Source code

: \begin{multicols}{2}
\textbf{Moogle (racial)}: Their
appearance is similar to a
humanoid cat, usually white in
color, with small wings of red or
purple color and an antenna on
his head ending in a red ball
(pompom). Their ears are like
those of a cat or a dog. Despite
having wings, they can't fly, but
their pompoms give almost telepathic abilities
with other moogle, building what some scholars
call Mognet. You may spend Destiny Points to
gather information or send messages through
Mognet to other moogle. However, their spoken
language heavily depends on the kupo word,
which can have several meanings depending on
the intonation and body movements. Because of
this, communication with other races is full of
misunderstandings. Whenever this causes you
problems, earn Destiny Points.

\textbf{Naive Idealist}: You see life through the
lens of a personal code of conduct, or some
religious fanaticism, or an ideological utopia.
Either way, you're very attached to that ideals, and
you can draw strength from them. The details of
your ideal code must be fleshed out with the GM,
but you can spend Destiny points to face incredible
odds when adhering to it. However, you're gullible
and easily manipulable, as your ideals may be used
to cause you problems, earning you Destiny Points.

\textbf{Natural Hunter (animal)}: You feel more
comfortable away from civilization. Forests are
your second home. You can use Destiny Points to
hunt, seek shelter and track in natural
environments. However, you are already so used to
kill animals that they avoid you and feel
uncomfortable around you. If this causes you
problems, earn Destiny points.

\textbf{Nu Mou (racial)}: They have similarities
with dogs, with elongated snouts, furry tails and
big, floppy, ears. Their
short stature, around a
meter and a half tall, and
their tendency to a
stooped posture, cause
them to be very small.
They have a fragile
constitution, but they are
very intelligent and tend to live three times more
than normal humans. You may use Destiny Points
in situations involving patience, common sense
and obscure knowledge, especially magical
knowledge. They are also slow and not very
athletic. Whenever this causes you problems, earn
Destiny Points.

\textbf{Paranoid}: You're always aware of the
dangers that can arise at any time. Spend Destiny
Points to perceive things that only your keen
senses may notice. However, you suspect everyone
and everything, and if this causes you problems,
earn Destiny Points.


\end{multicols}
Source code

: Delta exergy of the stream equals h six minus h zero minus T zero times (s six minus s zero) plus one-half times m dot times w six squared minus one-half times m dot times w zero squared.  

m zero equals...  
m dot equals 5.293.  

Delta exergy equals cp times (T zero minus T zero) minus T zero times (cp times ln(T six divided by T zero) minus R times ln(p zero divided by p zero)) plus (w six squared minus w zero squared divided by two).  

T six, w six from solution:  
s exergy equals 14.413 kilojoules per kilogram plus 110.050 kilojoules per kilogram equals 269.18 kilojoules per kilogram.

++++++++++

**Task to complete:** Only an exact copy of the listing above, from its first line up to and including the line with "their pompoms give", counts as the answer.

**Exercise output:**
Source code

: \begin{multicols}{2}
\textbf{Moogle (racial)}: Their
appearance is similar to a
humanoid cat, usually white in
color, with small wings of red or
purple color and an antenna on
his head ending in a red ball
(pompom). Their ears are like
those of a cat or a dog. Despite
having wings, they can't fly, but
their pompoms give almost telepathic abilities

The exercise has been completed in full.